»»

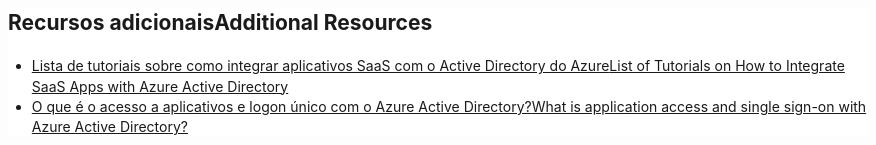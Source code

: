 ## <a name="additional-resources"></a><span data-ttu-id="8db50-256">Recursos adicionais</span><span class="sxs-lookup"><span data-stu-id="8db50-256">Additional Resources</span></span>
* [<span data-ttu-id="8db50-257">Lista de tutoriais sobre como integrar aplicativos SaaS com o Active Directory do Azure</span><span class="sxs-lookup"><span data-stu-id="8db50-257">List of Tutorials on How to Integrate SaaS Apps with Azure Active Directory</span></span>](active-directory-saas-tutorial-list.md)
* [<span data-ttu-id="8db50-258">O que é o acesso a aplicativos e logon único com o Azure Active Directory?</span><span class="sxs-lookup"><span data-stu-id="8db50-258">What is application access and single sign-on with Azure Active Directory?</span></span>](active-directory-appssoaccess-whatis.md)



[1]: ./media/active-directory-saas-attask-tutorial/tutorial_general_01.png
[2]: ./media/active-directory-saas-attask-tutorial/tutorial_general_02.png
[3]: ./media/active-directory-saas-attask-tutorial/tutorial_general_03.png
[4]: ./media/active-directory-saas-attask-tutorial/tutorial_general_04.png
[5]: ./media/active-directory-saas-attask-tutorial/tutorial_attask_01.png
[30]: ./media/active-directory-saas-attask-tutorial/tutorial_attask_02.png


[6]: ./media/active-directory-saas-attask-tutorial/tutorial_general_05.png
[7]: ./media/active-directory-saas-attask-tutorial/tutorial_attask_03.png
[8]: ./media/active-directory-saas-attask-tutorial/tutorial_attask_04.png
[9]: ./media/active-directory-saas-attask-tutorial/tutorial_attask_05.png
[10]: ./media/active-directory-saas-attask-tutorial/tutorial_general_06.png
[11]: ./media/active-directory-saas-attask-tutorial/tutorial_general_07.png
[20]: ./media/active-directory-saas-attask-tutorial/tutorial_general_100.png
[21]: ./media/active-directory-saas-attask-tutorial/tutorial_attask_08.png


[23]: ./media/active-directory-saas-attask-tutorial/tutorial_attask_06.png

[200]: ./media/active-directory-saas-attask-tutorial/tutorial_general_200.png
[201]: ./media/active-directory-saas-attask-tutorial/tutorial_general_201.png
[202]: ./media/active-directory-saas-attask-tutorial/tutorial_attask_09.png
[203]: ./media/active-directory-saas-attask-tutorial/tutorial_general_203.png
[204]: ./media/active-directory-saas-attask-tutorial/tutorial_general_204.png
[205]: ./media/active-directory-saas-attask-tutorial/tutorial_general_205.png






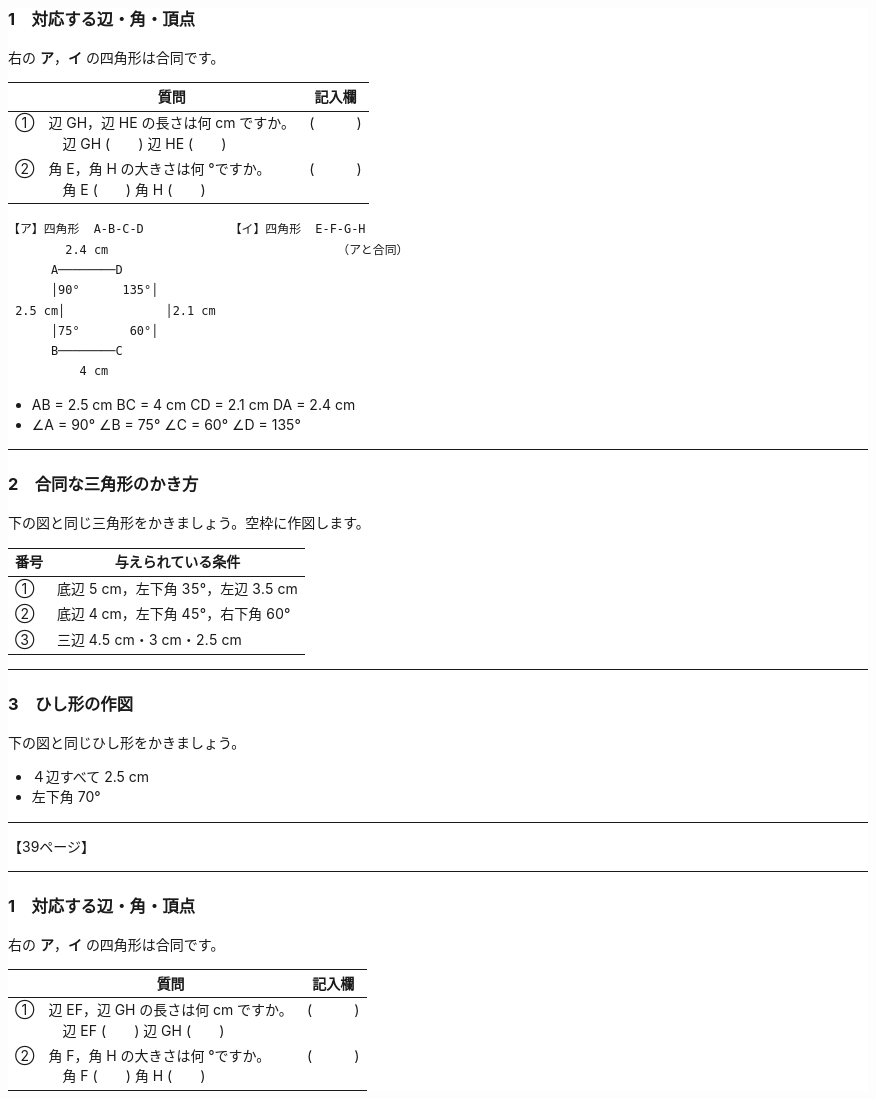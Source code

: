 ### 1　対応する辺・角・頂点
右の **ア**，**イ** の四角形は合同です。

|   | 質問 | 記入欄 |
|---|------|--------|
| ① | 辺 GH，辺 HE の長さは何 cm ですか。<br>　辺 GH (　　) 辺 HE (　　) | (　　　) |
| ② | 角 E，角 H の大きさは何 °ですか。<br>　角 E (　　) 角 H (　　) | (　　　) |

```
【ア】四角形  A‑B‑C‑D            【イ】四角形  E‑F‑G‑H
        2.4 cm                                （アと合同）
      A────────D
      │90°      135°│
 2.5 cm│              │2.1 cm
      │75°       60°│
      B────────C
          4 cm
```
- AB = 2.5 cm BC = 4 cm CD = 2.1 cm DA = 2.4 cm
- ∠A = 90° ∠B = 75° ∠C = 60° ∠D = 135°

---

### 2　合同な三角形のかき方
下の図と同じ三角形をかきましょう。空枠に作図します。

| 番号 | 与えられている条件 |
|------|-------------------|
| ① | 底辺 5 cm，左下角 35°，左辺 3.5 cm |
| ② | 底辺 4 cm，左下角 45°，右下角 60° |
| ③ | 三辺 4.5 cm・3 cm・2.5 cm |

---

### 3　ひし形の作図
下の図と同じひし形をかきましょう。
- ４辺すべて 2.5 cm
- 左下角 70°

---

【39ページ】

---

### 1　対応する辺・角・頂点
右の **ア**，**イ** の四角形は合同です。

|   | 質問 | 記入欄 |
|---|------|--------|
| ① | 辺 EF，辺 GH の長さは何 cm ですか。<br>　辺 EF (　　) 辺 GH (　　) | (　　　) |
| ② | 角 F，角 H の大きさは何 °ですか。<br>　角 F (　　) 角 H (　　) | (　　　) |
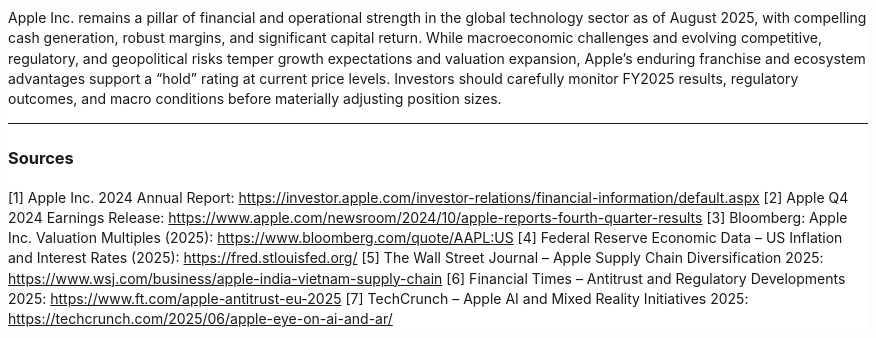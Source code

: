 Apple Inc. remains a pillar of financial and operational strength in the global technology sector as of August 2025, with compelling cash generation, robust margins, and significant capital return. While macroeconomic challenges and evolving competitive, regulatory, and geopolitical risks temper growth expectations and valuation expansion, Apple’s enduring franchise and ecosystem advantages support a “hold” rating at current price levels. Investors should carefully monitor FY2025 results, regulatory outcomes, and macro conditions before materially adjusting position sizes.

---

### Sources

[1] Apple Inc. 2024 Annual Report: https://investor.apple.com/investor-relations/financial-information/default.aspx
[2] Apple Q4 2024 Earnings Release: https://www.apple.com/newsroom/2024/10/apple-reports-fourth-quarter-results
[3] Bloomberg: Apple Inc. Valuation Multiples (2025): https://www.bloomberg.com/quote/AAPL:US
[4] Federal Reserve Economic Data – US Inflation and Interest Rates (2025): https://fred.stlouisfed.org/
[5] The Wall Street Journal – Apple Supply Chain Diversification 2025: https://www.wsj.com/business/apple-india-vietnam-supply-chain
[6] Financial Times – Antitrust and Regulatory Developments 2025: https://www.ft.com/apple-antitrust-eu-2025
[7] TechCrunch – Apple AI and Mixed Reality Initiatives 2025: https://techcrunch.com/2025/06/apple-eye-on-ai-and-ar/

««
»»

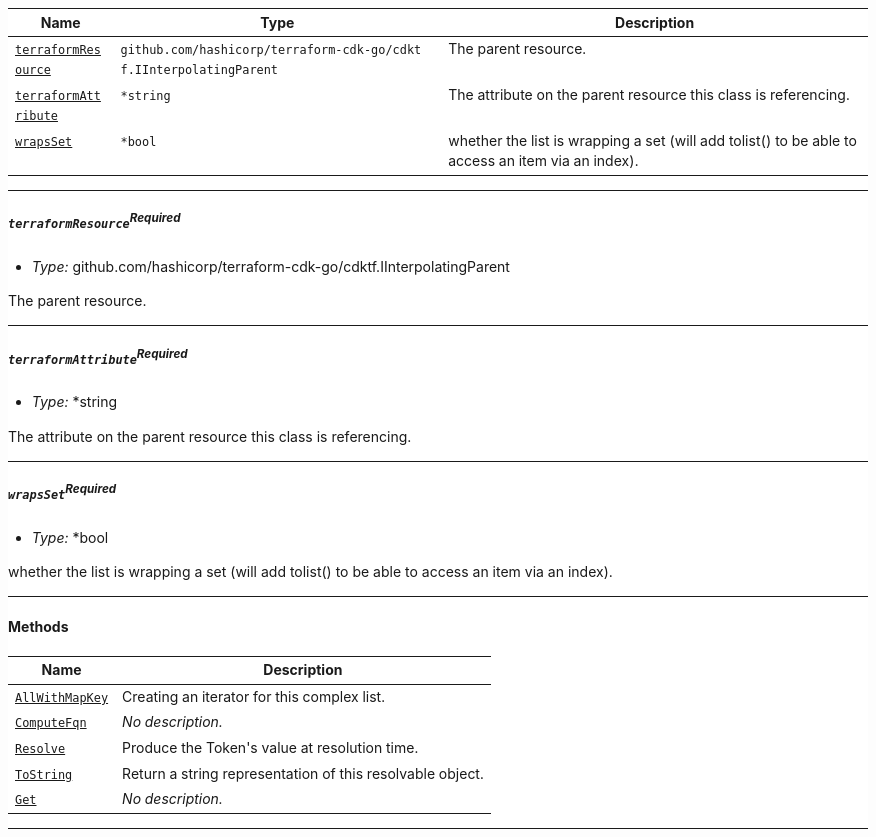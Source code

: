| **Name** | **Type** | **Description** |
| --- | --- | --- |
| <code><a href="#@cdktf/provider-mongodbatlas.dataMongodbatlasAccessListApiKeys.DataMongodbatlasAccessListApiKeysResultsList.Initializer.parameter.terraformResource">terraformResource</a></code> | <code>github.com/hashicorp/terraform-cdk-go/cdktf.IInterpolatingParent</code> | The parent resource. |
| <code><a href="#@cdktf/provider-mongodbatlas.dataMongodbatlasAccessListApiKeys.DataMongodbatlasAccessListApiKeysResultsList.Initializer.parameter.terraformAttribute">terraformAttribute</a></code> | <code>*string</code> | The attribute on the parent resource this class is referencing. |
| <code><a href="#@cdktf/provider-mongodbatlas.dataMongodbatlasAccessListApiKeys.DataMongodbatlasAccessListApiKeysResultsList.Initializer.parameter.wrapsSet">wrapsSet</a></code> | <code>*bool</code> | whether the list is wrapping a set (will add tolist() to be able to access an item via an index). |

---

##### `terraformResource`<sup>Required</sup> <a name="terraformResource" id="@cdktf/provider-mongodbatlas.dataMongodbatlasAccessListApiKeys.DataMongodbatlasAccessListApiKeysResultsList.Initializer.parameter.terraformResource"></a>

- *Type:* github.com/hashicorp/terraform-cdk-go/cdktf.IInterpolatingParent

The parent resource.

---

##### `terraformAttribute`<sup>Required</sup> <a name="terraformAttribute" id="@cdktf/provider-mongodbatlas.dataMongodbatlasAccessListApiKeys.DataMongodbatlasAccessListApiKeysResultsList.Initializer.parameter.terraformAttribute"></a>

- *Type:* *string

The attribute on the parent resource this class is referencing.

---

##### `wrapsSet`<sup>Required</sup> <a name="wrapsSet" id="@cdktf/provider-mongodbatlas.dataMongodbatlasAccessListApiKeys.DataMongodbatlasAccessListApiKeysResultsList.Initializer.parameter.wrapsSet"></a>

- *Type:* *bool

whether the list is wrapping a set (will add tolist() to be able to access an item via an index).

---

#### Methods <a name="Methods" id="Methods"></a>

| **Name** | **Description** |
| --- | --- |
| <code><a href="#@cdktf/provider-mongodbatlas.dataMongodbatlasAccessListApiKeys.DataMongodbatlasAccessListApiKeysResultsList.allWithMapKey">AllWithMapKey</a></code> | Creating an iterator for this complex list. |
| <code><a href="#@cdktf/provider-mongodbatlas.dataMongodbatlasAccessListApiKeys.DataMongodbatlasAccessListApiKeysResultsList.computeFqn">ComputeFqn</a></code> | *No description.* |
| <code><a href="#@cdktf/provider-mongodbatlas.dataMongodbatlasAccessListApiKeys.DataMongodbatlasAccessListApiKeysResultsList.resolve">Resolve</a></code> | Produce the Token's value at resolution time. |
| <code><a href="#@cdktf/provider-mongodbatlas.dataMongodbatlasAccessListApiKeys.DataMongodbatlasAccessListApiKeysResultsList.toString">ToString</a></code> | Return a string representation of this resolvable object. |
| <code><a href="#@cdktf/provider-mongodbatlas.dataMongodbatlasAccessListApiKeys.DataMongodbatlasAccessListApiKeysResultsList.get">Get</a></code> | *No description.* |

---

««

## ACTIVITY
Go through the entries and count the lines where the word "aplicativos" appears; give only the count.

## OUTPUT OF THE TASK
2